Liminar não paralisa obras na Providência

Prefeitura garantiu prosseguimento de teleférico com nova decisão da justiça


Carolina Vaz, da FASE

Apesar da Justiça estadual ter expedido uma liminar paralisando o programa Morar Carioca no morro da Providência em novembro de 2012, as obras do teleférico continuam. Segundo a defensora pública estadual Maria Lúcia de Pontes, do Núcleo de Terras e Habitação (NUTH), logo depois da resolução que interrompia as obras a Prefeitura do Rio de Janeiro entrou na Justiça com uma petição para conclusão do teleférico. O documento alegava que a obra já estava com 75% dos serviços executados, que a paralisação representaria riscos a transeuntes e moradores, e sua continuidade não demandaria novas remoções.

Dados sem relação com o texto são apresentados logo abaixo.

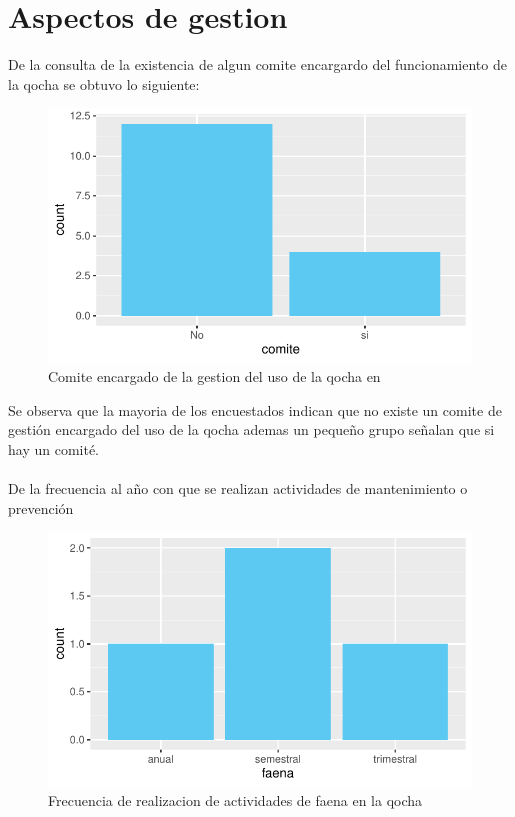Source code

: \documentclass[12pt]{article}\usepackage[]{graphicx}\usepackage[]{xcolor}
\makeatletter
\def\maxwidth{ %
  \ifdim\Gin@nat@width>\linewidth
    \linewidth
  \else
    \Gin@nat@width
  \fi
}
\newenvironment{knitrout}{}{} %
\makeatother
\begin{document}
	\section{Aspectos de gestion}
	De la consulta de la existencia de algun comite encargardo del funcionamiento de la qocha se obtuvo lo siguiente:
	\begin{figure}[H]
	\centering
\begin{knitrout}
\color{fgcolor}
\includegraphics[width=\maxwidth]{figure/veintitres-1} 
\end{knitrout}
	\caption{Comite encargado de la gestion del uso de la qocha en \comunidad}
	\end{figure}
	Se observa que la mayoria de los encuestados indican que no existe un comite de gestión encargado del uso de la qocha ademas un pequeño grupo señalan que si hay un comité.\\
	\\
	De la frecuencia al año con que se realizan actividades de mantenimiento o prevención
	\begin{figure}[H]
	\centering
\begin{knitrout}
\color{fgcolor}
\includegraphics[width=\maxwidth]{figure/veinticuatro-1} 
\end{knitrout}
	\caption{Frecuencia de realizacion de actividades de faena en la qocha}
	\end{figure}
\end{document}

Caroline Oliveira, membro do Fórum Comunitário do Porto e estudante de pós-graduação em Serviço Social na UERJ, conta que a determinação da Justiça contra remoções não impediu as investidas da Prefeitura, pelo menos até o final de 2012. “Em dezembro, alguns moradores foram procurados por funcionários da Prefeitura para negociarem a saída das casas. A Prefeitura sempre alega que estão atrapalhando as obras do teleférico.” Apesar disso, de acordo com a defensora Maria Lúcia, o NUTH não recebeu mais denúncias de remoções. “Se voltar a acontecer, o morador deve denunciar, e a juíza vai pedir a intimação do município e aplicação da multa”, explica.

A primeira liminar, expedida em 28 de novembro pelo Tribunal de Justiça do Estado do Rio de Janeiro, determinava a paralisação das obras do programa na Providência com base na documentação de uma ação civil pública movida pelo NUTH. A ação mostrou que o Morar Carioca não havia realizado Estudo de Impacto Ambiental, Estudo de Impacto de Vizinhança e audiências públicas com a população.

No dia 5 de dezembro, o Fórum Comunitário do Porto, grupo que resiste contra os impactos das grandes obras na região portuária, se reuniu no Instituto de Pesquisa e Memória Pretos Novos (IPN), no bairro Gamboa, com os defensores públicos Adriana Bevilaqua e Thiago Basílio, para saber como os moradores da Providência deveriam proceder diante da liminar. Foi apontado que o principal era denunciar caso as obras e despejos continuassem a acontecer.

O morador Bené, representante de uma comissão de moradores da Providência, comentou que ao invés das remoções o que deveriam ser feitas são melhorias na favela, como a implantação de saneamento e a retirada de entulhos.

Morar Carioca

O programa Morar Carioca na Providência contempla a construção de um teleférico, que vai ligar a estação Central à Providência e esta à Cidade do Samba, assim como um “plano inclinado”, ou seja, uma rampa de trilhos. A chegada da prefeitura na favela, com os projetos prontos, foi um susto para os moradores.

Diferentemente do registrado em outras localidades, na favela mais antiga do Brasil não houve consulta à comunidade para uma gestão participativa do projeto, e muitas pessoas foram assediadas pela prefeitura para deixarem suas casas, apesar da falta de informação. A prefeitura alegava, na maioria das vezes, que a casa estava em área de risco, e era oferecida indenização ou aluguel social. Os que optavam pela última opção ainda foram cadastrados para um futuro reassentamento, mas não ficaram com nenhum documento que comprovasse a negociação.

O Fórum Comunitário do Porto, grupo de pesquisadores, moradores, representantes de ONGs (como a FASE), e outros, acompanha os impactos das grandes obras na região portuária e participa da organização dos moradores da Providência desde que começaram as denúncias das remoções. A prática da prefeitura de negociar com os moradores individualmente dificulta os processos de resistência na região.